75話 風雲急を告げる
カログリアは後悔していた。
自らの軽率さを。
ここに降り立ったのは、正義感からでは無いと思う。
黒衣の男と対した時に感じた感覚。それに似た「何か」を確かめたかった。
そして後悔した。
ヒポタムス領主の私室外壁に集う影の数は五つ。
見たこともない形の機装兵、カログリアを見ても変わらぬ態度、そして何よりその者達は……プロフェッショナルだった。
「お前はターゲットを、白銀の勇者は俺達が」
黒い機装兵の一人がそう告げると、一体の機装兵が石壁に溶けてゆく。
壁に入り込んだ機装兵の背中を守るように二体、カログリアの後方左右に一体づつ機装兵は位置取り、カログリアを牽制する。
白銀の勇者と知って、全機で掛かってくるか逃げるかするならば、この者達の目的を阻む事になる。
一体や二体が足止めに残るなら、逃げながら戦う事を選択肢に入れれば、たとえ敵わなくとも何らかの情報を得ることが出来るだろう。
だが、この者達は違った。
怖れも侮りも奢り無い。
領主は殺す。
邪魔はさせない。
その冷たい意思だけが伝わってくる。
カログリアは、溶ける様に石壁にめり込んだ機装兵の背中に炎のオノマを放ち、面を装着した。
「……ありえない……」
カログリアは思わず声を漏らした。
機装兵の一体が無造作に炎のオノマに立ちはだかり、直撃を受け、吹き上がる熱の中、平然と立っているのだ。

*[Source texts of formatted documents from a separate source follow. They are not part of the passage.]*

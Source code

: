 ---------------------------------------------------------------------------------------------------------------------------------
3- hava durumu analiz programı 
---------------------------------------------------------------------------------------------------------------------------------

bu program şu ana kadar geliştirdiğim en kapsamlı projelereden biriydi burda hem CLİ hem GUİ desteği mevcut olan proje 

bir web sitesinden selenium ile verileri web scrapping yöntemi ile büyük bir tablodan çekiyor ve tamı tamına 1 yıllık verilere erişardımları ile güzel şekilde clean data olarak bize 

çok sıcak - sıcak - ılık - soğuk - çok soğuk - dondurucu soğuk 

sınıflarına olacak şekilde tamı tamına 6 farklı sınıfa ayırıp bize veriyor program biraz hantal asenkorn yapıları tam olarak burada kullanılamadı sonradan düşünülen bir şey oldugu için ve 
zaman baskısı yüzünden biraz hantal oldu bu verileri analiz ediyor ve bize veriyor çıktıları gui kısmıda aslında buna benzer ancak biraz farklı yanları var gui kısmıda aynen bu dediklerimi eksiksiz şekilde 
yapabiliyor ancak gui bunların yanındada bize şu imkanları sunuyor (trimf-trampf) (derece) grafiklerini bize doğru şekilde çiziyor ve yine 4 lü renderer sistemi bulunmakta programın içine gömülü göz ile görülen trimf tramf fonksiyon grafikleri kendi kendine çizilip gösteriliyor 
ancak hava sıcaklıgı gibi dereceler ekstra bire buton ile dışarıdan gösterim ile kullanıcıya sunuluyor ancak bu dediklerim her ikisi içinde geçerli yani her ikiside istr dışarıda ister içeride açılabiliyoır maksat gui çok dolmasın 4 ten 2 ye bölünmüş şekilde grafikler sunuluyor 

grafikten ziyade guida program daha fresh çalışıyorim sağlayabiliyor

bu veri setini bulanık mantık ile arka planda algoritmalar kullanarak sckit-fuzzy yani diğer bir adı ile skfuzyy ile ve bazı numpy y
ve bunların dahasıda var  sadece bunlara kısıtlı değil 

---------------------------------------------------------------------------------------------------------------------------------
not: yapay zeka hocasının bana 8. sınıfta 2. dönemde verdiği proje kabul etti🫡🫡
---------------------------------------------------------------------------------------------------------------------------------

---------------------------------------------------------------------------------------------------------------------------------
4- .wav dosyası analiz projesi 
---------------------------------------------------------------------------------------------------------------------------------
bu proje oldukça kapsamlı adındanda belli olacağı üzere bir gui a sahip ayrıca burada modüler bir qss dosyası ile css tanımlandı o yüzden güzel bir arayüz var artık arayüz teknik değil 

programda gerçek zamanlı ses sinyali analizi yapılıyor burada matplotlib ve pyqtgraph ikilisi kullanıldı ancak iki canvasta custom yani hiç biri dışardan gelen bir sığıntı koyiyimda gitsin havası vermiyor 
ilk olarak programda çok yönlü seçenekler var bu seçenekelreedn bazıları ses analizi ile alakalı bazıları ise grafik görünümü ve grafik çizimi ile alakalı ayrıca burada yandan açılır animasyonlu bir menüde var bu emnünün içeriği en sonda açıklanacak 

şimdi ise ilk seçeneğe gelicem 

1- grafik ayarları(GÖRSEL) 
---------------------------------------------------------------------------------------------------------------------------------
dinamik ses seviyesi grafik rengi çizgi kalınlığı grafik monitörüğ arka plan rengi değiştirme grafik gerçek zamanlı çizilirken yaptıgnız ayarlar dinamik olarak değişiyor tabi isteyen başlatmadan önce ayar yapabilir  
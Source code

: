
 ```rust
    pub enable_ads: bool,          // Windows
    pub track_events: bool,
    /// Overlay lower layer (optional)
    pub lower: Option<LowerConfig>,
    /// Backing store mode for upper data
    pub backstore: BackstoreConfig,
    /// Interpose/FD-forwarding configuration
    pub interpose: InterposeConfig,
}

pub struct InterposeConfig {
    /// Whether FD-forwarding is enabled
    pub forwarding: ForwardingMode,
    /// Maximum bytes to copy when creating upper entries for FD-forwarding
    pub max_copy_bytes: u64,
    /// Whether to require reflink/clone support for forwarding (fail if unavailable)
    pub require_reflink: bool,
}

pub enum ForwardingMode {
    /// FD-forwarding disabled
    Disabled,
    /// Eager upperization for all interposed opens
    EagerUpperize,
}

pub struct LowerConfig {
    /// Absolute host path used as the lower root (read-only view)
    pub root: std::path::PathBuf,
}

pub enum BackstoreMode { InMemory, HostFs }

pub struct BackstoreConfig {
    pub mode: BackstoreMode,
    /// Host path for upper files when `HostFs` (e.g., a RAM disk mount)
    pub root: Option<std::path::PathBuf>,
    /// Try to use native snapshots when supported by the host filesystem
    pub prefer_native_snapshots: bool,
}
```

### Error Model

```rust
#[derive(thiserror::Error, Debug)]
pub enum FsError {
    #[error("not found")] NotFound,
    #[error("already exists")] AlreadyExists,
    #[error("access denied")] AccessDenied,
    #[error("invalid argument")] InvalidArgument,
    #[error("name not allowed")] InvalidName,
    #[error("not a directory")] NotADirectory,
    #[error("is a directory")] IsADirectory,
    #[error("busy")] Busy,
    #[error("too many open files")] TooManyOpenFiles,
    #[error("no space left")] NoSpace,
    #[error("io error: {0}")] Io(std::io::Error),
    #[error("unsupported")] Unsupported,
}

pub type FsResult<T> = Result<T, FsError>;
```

そしてその向こうでは、赤く熱を持った石壁に機装兵が消えていた。
「あら、驚いても声の抑揚は無いのね」
「しゃべるな」
カログリアは動いた。
しゃべるなと嗜めた、男の声のする機装兵へと。
集団の頭を狙うのは、対多戦の定石。
レイピアを股間に向けて鋭く突き出す。
機装兵は力はあるが機敏では無い。機体の重心である股間が弱点なのは、以前の戦闘で経験済みだ。
だが!
その機装兵は軽やかに跳び上がり、カログリアの頭上を越えた。
着地を狙おうと振り向いたカログリアの、背中を衝撃が襲う。
前方へ飛ばされ、前のめりになったカログリアは、左手を屋上に付いただけで、勢いをそのままに、レイピアを突き出す。着地した機装兵の背中へと。
レイピアが背中の円筒に触れる寸前、右から振り上げられた黒い腕に切っ先は逸らされ、更に左から振り下ろされた黒い腕に、左肩を強かに打ち付けられた。
振り向いた機装兵の、足元に転がるカログリア。
その頭を狙って黒い腕が、執拗に振り下ろされる。
全身を板バネの様に震わせて、紙一重で回避するカログリア。
体を捻って左手を付き、それを軸に回転、脛の高さをレイピアで水平に薙ぐ。
一斉に飛び退く機装兵。
同時にカログリアの背中に落ちかかる影。
後転してその場を移動するカログリアと、カログリアが居た場所の石を砕く黒い腕。
「ぎゃぁぁああ」
半月の夜に悲鳴が響いた。
最早これまで。
カログリアは、振り返らずに一目散に逃げた。
後方に風のオノマを飛ばしながら。
領主が殺されたであろう今、戦闘を継続する意味は無い。
黒い機装兵達の素早さも連携も、予想を遥かに超える物だった。
このまま戦闘を継続すれば、四対一が五対一になるのは確実。
更に最悪の場合、領主殺しの疑いが掛けられる可能性すらある。
ここは帝国領で、ヒエレウスは非戦連合。そしてカログリアはあくまでも豪商に個人的に雇われた事になっているのだ。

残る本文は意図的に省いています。